>>>>>

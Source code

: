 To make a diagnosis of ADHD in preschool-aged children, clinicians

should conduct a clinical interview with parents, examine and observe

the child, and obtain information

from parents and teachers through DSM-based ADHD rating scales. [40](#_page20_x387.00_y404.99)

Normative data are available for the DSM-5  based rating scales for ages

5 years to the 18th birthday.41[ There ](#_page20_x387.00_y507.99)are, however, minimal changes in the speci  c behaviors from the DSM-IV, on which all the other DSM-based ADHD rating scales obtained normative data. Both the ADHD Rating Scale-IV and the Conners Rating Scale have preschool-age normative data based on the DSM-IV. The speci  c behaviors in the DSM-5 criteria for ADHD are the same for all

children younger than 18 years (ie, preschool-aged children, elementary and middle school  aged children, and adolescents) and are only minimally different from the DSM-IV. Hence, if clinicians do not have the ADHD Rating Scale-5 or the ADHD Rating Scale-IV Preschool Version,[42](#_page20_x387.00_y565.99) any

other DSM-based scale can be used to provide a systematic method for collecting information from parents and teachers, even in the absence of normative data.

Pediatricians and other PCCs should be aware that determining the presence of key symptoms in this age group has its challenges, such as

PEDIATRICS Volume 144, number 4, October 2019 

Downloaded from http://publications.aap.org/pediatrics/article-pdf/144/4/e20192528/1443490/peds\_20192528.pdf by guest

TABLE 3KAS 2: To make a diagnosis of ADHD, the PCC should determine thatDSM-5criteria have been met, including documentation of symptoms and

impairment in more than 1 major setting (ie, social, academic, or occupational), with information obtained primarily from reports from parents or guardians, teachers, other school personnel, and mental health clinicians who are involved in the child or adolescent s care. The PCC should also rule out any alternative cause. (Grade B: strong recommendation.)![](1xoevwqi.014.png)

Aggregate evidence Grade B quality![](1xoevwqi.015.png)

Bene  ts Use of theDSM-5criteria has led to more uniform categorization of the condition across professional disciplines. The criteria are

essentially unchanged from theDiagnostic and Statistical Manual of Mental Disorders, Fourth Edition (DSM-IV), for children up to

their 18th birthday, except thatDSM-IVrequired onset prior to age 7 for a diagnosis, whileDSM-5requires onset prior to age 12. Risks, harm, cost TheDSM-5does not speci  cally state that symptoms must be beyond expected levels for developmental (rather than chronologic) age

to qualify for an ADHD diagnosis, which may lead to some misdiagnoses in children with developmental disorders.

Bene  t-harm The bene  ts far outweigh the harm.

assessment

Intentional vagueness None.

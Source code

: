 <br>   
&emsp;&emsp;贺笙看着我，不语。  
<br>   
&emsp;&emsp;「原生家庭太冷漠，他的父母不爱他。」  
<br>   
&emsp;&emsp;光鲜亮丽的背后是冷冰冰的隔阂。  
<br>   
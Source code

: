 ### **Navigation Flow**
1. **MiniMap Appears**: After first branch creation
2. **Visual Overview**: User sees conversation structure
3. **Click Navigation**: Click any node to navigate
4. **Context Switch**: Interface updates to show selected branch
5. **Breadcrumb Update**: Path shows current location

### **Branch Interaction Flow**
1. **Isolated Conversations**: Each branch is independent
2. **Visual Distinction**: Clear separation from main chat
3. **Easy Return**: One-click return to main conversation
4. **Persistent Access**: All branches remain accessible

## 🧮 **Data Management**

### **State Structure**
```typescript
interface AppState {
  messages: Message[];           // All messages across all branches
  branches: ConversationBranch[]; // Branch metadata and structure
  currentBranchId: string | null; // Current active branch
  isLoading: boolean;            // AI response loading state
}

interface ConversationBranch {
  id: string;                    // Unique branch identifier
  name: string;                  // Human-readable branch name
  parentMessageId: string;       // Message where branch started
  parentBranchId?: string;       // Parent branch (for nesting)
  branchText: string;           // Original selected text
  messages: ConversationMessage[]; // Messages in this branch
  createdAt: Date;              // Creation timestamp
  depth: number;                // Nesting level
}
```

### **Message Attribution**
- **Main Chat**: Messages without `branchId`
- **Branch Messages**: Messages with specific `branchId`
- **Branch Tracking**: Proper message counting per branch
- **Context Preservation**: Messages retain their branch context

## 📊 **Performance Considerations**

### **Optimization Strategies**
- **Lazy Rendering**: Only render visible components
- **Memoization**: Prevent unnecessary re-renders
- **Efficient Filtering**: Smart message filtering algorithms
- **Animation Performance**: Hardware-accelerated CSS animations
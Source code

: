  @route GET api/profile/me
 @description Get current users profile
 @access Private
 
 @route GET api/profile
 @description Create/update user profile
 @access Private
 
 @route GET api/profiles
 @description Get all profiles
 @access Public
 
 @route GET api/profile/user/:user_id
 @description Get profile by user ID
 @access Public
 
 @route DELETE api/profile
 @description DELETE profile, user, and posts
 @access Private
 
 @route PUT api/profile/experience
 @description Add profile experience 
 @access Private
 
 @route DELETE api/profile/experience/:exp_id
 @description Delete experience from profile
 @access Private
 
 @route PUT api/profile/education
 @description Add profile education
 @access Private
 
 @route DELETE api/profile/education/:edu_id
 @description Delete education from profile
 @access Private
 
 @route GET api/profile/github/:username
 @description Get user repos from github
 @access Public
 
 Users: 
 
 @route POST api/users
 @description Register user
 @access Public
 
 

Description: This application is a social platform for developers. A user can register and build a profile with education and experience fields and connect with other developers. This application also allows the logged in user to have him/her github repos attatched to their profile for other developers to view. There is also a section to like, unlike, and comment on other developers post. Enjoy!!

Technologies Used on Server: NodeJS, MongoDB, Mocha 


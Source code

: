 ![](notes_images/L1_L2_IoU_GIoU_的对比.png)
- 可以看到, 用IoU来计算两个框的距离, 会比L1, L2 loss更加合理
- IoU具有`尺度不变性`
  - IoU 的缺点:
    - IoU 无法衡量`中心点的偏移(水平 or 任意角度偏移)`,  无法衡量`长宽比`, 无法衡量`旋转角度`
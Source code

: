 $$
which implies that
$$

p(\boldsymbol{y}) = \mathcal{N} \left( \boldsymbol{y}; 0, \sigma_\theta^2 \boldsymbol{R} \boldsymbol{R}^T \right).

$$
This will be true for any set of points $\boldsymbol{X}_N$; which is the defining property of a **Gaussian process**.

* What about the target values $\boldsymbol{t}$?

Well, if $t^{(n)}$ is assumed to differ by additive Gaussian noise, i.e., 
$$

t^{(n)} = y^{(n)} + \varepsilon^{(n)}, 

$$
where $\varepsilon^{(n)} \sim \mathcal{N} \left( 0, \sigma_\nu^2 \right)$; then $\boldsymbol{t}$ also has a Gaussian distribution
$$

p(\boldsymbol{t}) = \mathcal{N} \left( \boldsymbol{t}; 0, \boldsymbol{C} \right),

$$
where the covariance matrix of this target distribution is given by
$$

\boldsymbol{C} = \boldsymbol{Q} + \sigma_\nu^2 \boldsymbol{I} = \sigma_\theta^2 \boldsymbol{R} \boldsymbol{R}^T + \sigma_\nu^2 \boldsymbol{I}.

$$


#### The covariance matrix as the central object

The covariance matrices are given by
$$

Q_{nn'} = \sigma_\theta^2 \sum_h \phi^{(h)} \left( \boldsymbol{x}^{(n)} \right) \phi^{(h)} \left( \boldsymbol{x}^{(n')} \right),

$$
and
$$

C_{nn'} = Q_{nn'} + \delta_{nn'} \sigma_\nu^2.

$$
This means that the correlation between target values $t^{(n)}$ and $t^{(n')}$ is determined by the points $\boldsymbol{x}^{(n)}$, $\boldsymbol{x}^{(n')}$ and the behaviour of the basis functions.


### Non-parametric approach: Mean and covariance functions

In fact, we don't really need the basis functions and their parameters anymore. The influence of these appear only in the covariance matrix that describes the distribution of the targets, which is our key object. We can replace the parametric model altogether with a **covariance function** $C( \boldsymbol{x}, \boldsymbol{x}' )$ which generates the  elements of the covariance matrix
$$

<<<<<

**ACTION ITEM**
From the first line to the last, copy the records without alteration.

**TASK RESPONSE**
Source code

: To make a diagnosis of ADHD in preschool-aged children, clinicians

should conduct a clinical interview with parents, examine and observe

the child, and obtain information

from parents and teachers through DSM-based ADHD rating scales. [40](#_page20_x387.00_y404.99)

Normative data are available for the DSM-5  based rating scales for ages

5 years to the 18th birthday.41[ There ](#_page20_x387.00_y507.99)are, however, minimal changes in the speci  c behaviors from the DSM-IV, on which all the other DSM-based ADHD rating scales obtained normative data. Both the ADHD Rating Scale-IV and the Conners Rating Scale have preschool-age normative data based on the DSM-IV. The speci  c behaviors in the DSM-5 criteria for ADHD are the same for all

children younger than 18 years (ie, preschool-aged children, elementary and middle school  aged children, and adolescents) and are only minimally different from the DSM-IV. Hence, if clinicians do not have the ADHD Rating Scale-5 or the ADHD Rating Scale-IV Preschool Version,[42](#_page20_x387.00_y565.99) any

other DSM-based scale can be used to provide a systematic method for collecting information from parents and teachers, even in the absence of normative data.

Pediatricians and other PCCs should be aware that determining the presence of key symptoms in this age group has its challenges, such as

PEDIATRICS Volume 144, number 4, October 2019 

Downloaded from http://publications.aap.org/pediatrics/article-pdf/144/4/e20192528/1443490/peds\_20192528.pdf by guest

TABLE 3KAS 2: To make a diagnosis of ADHD, the PCC should determine thatDSM-5criteria have been met, including documentation of symptoms and

impairment in more than 1 major setting (ie, social, academic, or occupational), with information obtained primarily from reports from parents or guardians, teachers, other school personnel, and mental health clinicians who are involved in the child or adolescent s care. The PCC should also rule out any alternative cause. (Grade B: strong recommendation.)![](1xoevwqi.014.png)

Aggregate evidence Grade B quality![](1xoevwqi.015.png)

Bene  ts Use of theDSM-5criteria has led to more uniform categorization of the condition across professional disciplines. The criteria are

essentially unchanged from theDiagnostic and Statistical Manual of Mental Disorders, Fourth Edition (DSM-IV), for children up to

their 18th birthday, except thatDSM-IVrequired onset prior to age 7 for a diagnosis, whileDSM-5requires onset prior to age 12. Risks, harm, cost TheDSM-5does not speci  cally state that symptoms must be beyond expected levels for developmental (rather than chronologic) age

to qualify for an ADHD diagnosis, which may lead to some misdiagnoses in children with developmental disorders.

Bene  t-harm The bene  ts far outweigh the harm.

assessment

Intentional vagueness None.

Source code

: <br>   
&emsp;&emsp;贺笙看着我，不语。  
<br>   
&emsp;&emsp;「原生家庭太冷漠，他的父母不爱他。」  
<br>   
&emsp;&emsp;光鲜亮丽的背后是冷冰冰的隔阂。  
<br>   
Source code

: ### **Navigation Flow**
1. **MiniMap Appears**: After first branch creation
2. **Visual Overview**: User sees conversation structure
3. **Click Navigation**: Click any node to navigate
4. **Context Switch**: Interface updates to show selected branch
5. **Breadcrumb Update**: Path shows current location

### **Branch Interaction Flow**
1. **Isolated Conversations**: Each branch is independent
2. **Visual Distinction**: Clear separation from main chat
3. **Easy Return**: One-click return to main conversation
4. **Persistent Access**: All branches remain accessible

## 🧮 **Data Management**

### **State Structure**
```typescript
interface AppState {
  messages: Message[];           // All messages across all branches
  branches: ConversationBranch[]; // Branch metadata and structure
  currentBranchId: string | null; // Current active branch
  isLoading: boolean;            // AI response loading state
}

interface ConversationBranch {
  id: string;                    // Unique branch identifier
  name: string;                  // Human-readable branch name
  parentMessageId: string;       // Message where branch started
  parentBranchId?: string;       // Parent branch (for nesting)
  branchText: string;           // Original selected text
  messages: ConversationMessage[]; // Messages in this branch
  createdAt: Date;              // Creation timestamp
  depth: number;                // Nesting level
}
```

### **Message Attribution**
- **Main Chat**: Messages without `branchId`
- **Branch Messages**: Messages with specific `branchId`
- **Branch Tracking**: Proper message counting per branch
- **Context Preservation**: Messages retain their branch context

## 📊 **Performance Considerations**

### **Optimization Strategies**
- **Lazy Rendering**: Only render visible components
- **Memoization**: Prevent unnecessary re-renders
- **Efficient Filtering**: Smart message filtering algorithms
- **Animation Performance**: Hardware-accelerated CSS animations
Source code

:  @route GET api/profile/me
 @description Get current users profile
 @access Private
 
 @route GET api/profile
 @description Create/update user profile
 @access Private
 
 @route GET api/profiles
 @description Get all profiles
 @access Public
 
 @route GET api/profile/user/:user_id
 @description Get profile by user ID
 @access Public
 
 @route DELETE api/profile
 @description DELETE profile, user, and posts
 @access Private
 
 @route PUT api/profile/experience
 @description Add profile experience 
 @access Private
 
 @route DELETE api/profile/experience/:exp_id
 @description Delete experience from profile
 @access Private
 
 @route PUT api/profile/education
 @description Add profile education
 @access Private
 
 @route DELETE api/profile/education/:edu_id
 @description Delete education from profile
 @access Private
 
 @route GET api/profile/github/:username
 @description Get user repos from github
 @access Public
 
 Users: 
 
 @route POST api/users
 @description Register user
 @access Public
 
 

Description: This application is a social platform for developers. A user can register and build a profile with education and experience fields and connect with other developers. This application also allows the logged in user to have him/her github repos attatched to their profile for other developers to view. There is also a section to like, unlike, and comment on other developers post. Enjoy!!

Technologies Used on Server: NodeJS, MongoDB, Mocha 


Source code

: ![](notes_images/L1_L2_IoU_GIoU_的对比.png)
- 可以看到, 用IoU来计算两个框的距离, 会比L1, L2 loss更加合理
- IoU具有`尺度不变性`
  - IoU 的缺点:
    - IoU 无法衡量`中心点的偏移(水平 or 任意角度偏移)`,  无法衡量`长宽比`, 无法衡量`旋转角度`
Source code

: $$
which implies that
$$

p(\boldsymbol{y}) = \mathcal{N} \left( \boldsymbol{y}; 0, \sigma_\theta^2 \boldsymbol{R} \boldsymbol{R}^T \right).

$$
This will be true for any set of points $\boldsymbol{X}_N$; which is the defining property of a **Gaussian process**.

* What about the target values $\boldsymbol{t}$?

Well, if $t^{(n)}$ is assumed to differ by additive Gaussian noise, i.e., 
$$

t^{(n)} = y^{(n)} + \varepsilon^{(n)}, 

$$
where $\varepsilon^{(n)} \sim \mathcal{N} \left( 0, \sigma_\nu^2 \right)$; then $\boldsymbol{t}$ also has a Gaussian distribution
$$

p(\boldsymbol{t}) = \mathcal{N} \left( \boldsymbol{t}; 0, \boldsymbol{C} \right),

$$
where the covariance matrix of this target distribution is given by
$$

\boldsymbol{C} = \boldsymbol{Q} + \sigma_\nu^2 \boldsymbol{I} = \sigma_\theta^2 \boldsymbol{R} \boldsymbol{R}^T + \sigma_\nu^2 \boldsymbol{I}.

$$


#### The covariance matrix as the central object

The covariance matrices are given by
$$

Q_{nn'} = \sigma_\theta^2 \sum_h \phi^{(h)} \left( \boldsymbol{x}^{(n)} \right) \phi^{(h)} \left( \boldsymbol{x}^{(n')} \right),

$$
and
$$

C_{nn'} = Q_{nn'} + \delta_{nn'} \sigma_\nu^2.

$$
This means that the correlation between target values $t^{(n)}$ and $t^{(n')}$ is determined by the points $\boldsymbol{x}^{(n)}$, $\boldsymbol{x}^{(n')}$ and the behaviour of the basis functions.


### Non-parametric approach: Mean and covariance functions

In fact, we don't really need the basis functions and their parameters anymore. The influence of these appear only in the covariance matrix that describes the distribution of the targets, which is our key object. We can replace the parametric model altogether with a **covariance function** $C( \boldsymbol{x}, \boldsymbol{x}' )$ which generates the  elements of the covariance matrix
$$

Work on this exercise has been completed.